Royal pardons, which usually exclude convicts found guilty of drug offences and corruption and those who have not spent time in prison, are granted each year on King Bhumibol Adulyadej's birthday on Dec. 5.
Local media reported last week that this year's decree – which needs to be approved by the king – would be expanded to apply to "convicts who are at least 60 years old and are sentenced to under three years in jail."
Thaksin, who was ousted by the army in a 2006 coup, is 62 and lives in self-imposed exile in Dubai to avoid a two-year sentence for graft. His potential pardon had threatened to inflame existing tensions in Thailand, with rallies both for and against the decree held in recent days.

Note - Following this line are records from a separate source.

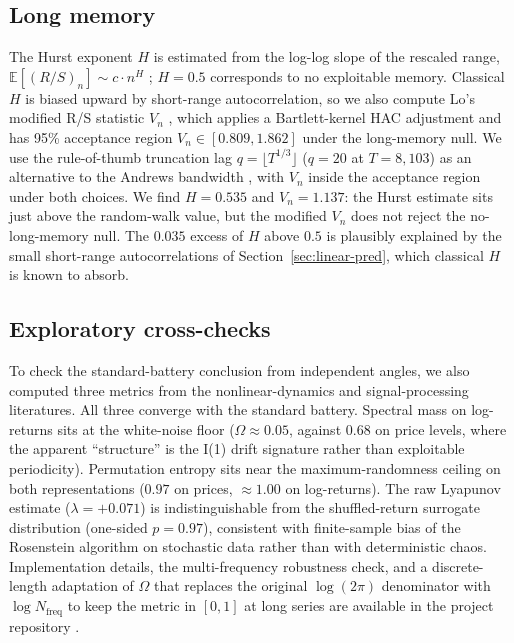 \documentclass[conference]{IEEEtran}
\begin{document}
\subsection{Long memory}
\label{sec:lr-hurst}

The Hurst exponent $H$ is estimated from the log-log slope of the
rescaled range, $\mathbb{E}[(R/S)_n] \sim c \cdot n^H$
\cite{hurst1951long}; $H = 0.5$ corresponds to no exploitable memory.
Classical $H$ is biased upward by short-range autocorrelation, so we
also compute Lo's modified R/S statistic $V_n$ \cite{lo1991long},
which applies a Bartlett-kernel HAC adjustment and has 95\%
acceptance region $V_n \in [0.809, 1.862]$ under the long-memory
null. We use the rule-of-thumb truncation lag
$q = \lfloor T^{1/3} \rfloor$ ($q = 20$ at $T = 8{,}103$) as an
alternative to the Andrews bandwidth
\cite{andrews1991heteroskedasticity}, with $V_n$ inside the
acceptance region under both choices. We find $H = 0.535$ and
$V_n = 1.137$: the Hurst estimate sits just above the random-walk
value, but the modified $V_n$ does not reject the no-long-memory
null. The $0.035$ excess of $H$ above $0.5$ is plausibly explained
by the small short-range autocorrelations of
Section~\ref{sec:linear-pred}, which classical $H$ is known to
absorb.

\subsection{Exploratory cross-checks}
\label{sec:exploratory}

To check the standard-battery conclusion from independent angles, we
also computed three metrics from the nonlinear-dynamics and
signal-processing literatures. All three converge with the standard
battery. Spectral mass on log-returns sits at the white-noise floor
($\Omega \approx 0.05$, against $0.68$ on price levels, where the
apparent ``structure'' is the I(1) drift signature rather than
exploitable periodicity). Permutation entropy sits near the
maximum-randomness ceiling on both representations ($0.97$ on prices,
$\approx 1.00$ on log-returns). The raw Lyapunov estimate
($\lambda = +0.071$) is indistinguishable from the shuffled-return
surrogate distribution (one-sided $p = 0.97$), consistent with
finite-sample bias of the Rosenstein algorithm on stochastic data
rather than with deterministic chaos. Implementation details, the
multi-frequency robustness check, and a discrete-length adaptation
of $\Omega$ that replaces the original $\log(2\pi)$ denominator with
$\log N_\mathrm{freq}$ to keep the metric in $[0, 1]$ at long series
are available in the project repository \cite{brinkman2026repo}.
\end{document}
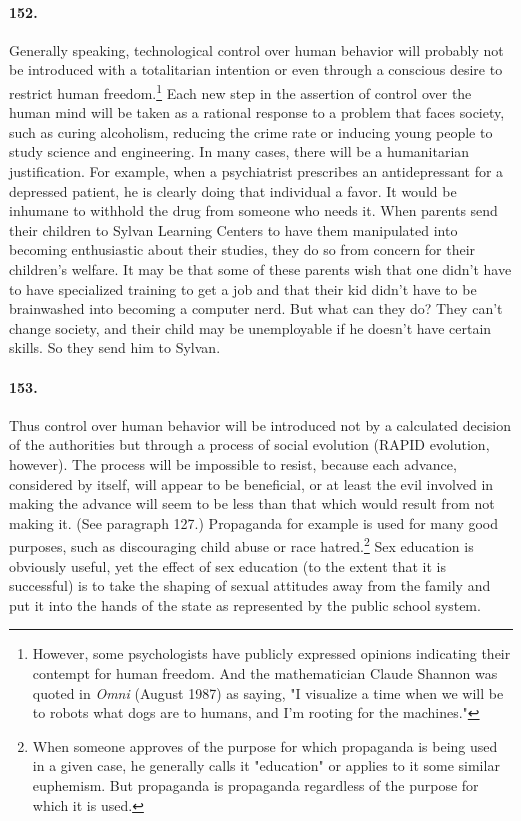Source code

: \documentclass[12pt]{book}
\begin{document}
\paragraph{152.} Generally speaking, technological control over human behavior will probably not be introduced with a totalitarian intention or even through a conscious desire to restrict human freedom.\footnote{However, some psychologists have publicly expressed opinions indicating their contempt for human freedom. And the mathematician Claude Shannon was quoted in \emph{Omni} (August 1987) as saying, "I visualize a time when we will be to robots what dogs are to humans, and I'm rooting for the machines."} Each new step in the assertion of control over the human mind will be taken as a rational response to a problem that faces society, such as curing alcoholism, reducing the crime rate or inducing young people to study science and engineering. In many cases, there will be a humanitarian justification. For example, when a psychiatrist prescribes an antidepressant for a depressed patient, he is clearly doing that individual a favor. It would be inhumane to withhold the drug from someone who needs it. When parents send their children to Sylvan Learning Centers to have them manipulated into becoming enthusiastic about their studies, they do so from concern for their children's welfare. It may be that some of these parents wish that one didn't have to have specialized training to get a job and that their kid didn't have to be brainwashed into becoming a computer nerd. But what can they do? They can't change society, and their child may be unemployable if he doesn't have certain skills. So they send him to Sylvan.


\paragraph{153.} Thus control over human behavior will be introduced not by a calculated decision of the authorities but through a process of social evolution (RAPID evolution, however). The process will be impossible to resist, because each advance, considered by itself, will appear to be beneficial, or at least the evil involved in making the advance will seem to be less than that which would result from not making it. (See paragraph 127.) Propaganda for example is used for many good purposes, such as discouraging child abuse or race hatred.\footnote{When someone approves of the purpose for which propaganda is being used in a given case, he generally calls it "education" or applies to it some similar euphemism. But propaganda is propaganda regardless of the purpose for which it is used.} Sex education is obviously useful, yet the effect of sex education (to the extent that it is successful) is to take the shaping of sexual attitudes away from the family and put it into the hands of the state as represented by the public school system.
\end{document}
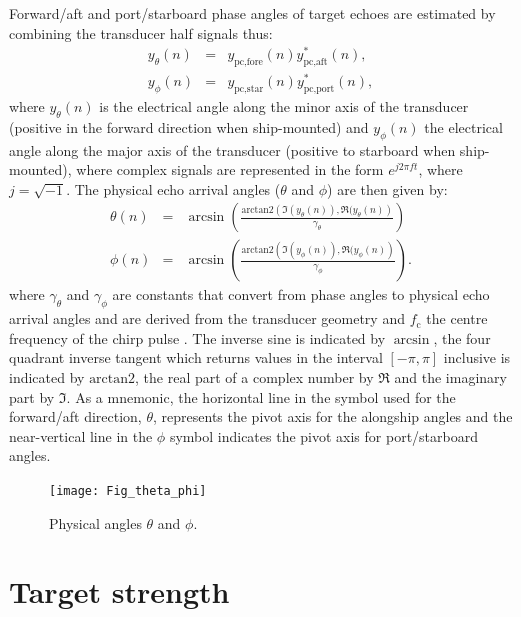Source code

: \documentclass[preprint,12pt,TurnOnLineNumbers]{JASAnew}
\newcommand{\timesym}{t}
\newcommand{\freqsym}{f}
\newcommand{\samplesymt}{n}
\newcommand{\fc}{f_{\textrm{c}}}
\newcommand{\athw}{\phi}
\newcommand{\along}{\theta}
\newcommand{\atan}{\textrm{arctan2}}
\newcommand{\anglefalong}{\gamma_\along}
\newcommand{\anglefathw}{\gamma_\athw}
\begin{document}
Forward/aft and port/starboard phase angles of target echoes are estimated by combining the transducer half signals thus: 
%
\begin{eqnarray}
\label{eq:phase1}
y_\along(\samplesymt) & = & y_{\textrm{pc,fore}}(\samplesymt) y_{\textrm{pc,aft}}^*(\samplesymt), \\
y_\athw(\samplesymt) & = & y_{\textrm{pc,star}}(\samplesymt) y_{\textrm{pc,port}}^*(\samplesymt),
\end{eqnarray}
%
where $y_\along(\samplesymt)$ is the electrical angle along the minor axis of the transducer (positive in the forward direction when ship-mounted) and $y_\athw(\samplesymt)$ the electrical angle along the major axis of the transducer (positive to starboard when ship-mounted), where complex signals are represented in the form $e^{j 2\pi \freqsym \timesym}$, where $j = \sqrt{-1}$. The physical echo arrival angles ($\along$ and $\athw$) are then given by:
%
\begin{eqnarray}
\label{eq:phase2}
\along(\samplesymt) & = & \arcsin\left( \frac{\atan\left( \Im(y_\along(\samplesymt)), \Re(y_\along(\samplesymt) \right)}{\anglefalong}\right) \\
\athw(\samplesymt) & = & \arcsin\left( \frac{\atan\left( \Im(y_\athw(\samplesymt)), \Re(y_\athw(\samplesymt) \right)}{\anglefathw}\right).
\end{eqnarray}
%
where $\anglefalong$ and $\anglefathw$ are constants that convert from phase angles to physical echo arrival angles and are derived from the transducer geometry and $\fc$ the centre frequency of the chirp pulse \citep{ehrenberg1979}. The inverse sine is indicated by $\arcsin$, the four quadrant inverse tangent which returns values in the interval $[-\pi, \pi]$ inclusive is indicated by $\atan$, the real part of a complex number by $\Re$ and the imaginary part by $\Im$. As a mnemonic, the horizontal line in the symbol used for the forward/aft direction, $\along$, represents the pivot axis for the alongship angles and the near-vertical line in the $\athw$ symbol indicates the pivot axis for port/starboard angles.
%
\begin{figure}
\texttt{[image: Fig\_theta\_phi]}
\caption{\label{fi:theta_phi}Physical angles $\along$ and $\athw$.}
\end{figure}

\section{Target strength}
\end{document}

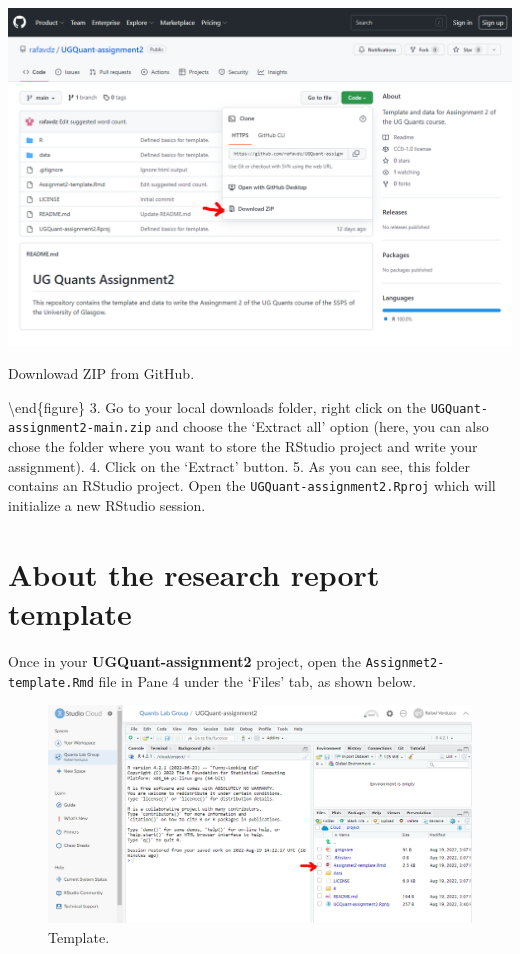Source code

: \documentclass[
]{book}
\begin{document}
\includegraphics[width=1\linewidth]{./images/research_rep_4} \hfill{}

\caption{Downlowad ZIP from GitHub.}

\label{fig:unnamed-chunk-115}
\textbackslash end\{figure\}
3. Go to your local downloads folder, right click on the \texttt{UGQuant-assignment2-main.zip} and choose the `Extract all' option (here, you can also chose the folder where you want to store the RStudio project and write your assignment).
4. Click on the `Extract' button.
5. As you can see, this folder contains an RStudio project. Open the \texttt{UGQuant-assignment2.Rproj} which will initialize a new RStudio session.

\hypertarget{about-the-research-report-template}{%
\section{About the research report template}\label{about-the-research-report-template}}

Once in your \textbf{UGQuant-assignment2} project, open the \texttt{Assignmet2-template.Rmd} file in Pane 4 under the `Files' tab, as shown below.

\begin{figure}

\includegraphics[width=1\linewidth]{./images/research_rep_3} \hfill{}

\caption{Template.}\label{fig:unnamed-chunk-116}
\end{figure}
\end{document}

The anti-Thaksin "Yellow Shirt" movement cancelled a planned demonstration in the capital Monday "after the justice minister said the royal pardon will stick with the (standard) conditions," spokesman Parnthep Pourpongpan told AFP.
Reports of the pardon came at a delicate time for Prime Minister Yingluck Shinawatra, who is Thaksin's younger sister and widely considered his political proxy, as she faces criticism for her handling of devastating floods.
Thaksin himself played down suggestions that he would get special treatment from his government allies in a letter to his fellow Thais sent on Sunday. "I trust in the principle that the government will not do anything that will benefit me or any individual specifically," he wrote.
Thaksin said any action now taken should be "to bring national reconciliation to our country and to overcome the crisis" of Thailand's floods, which have killed more than 600 people.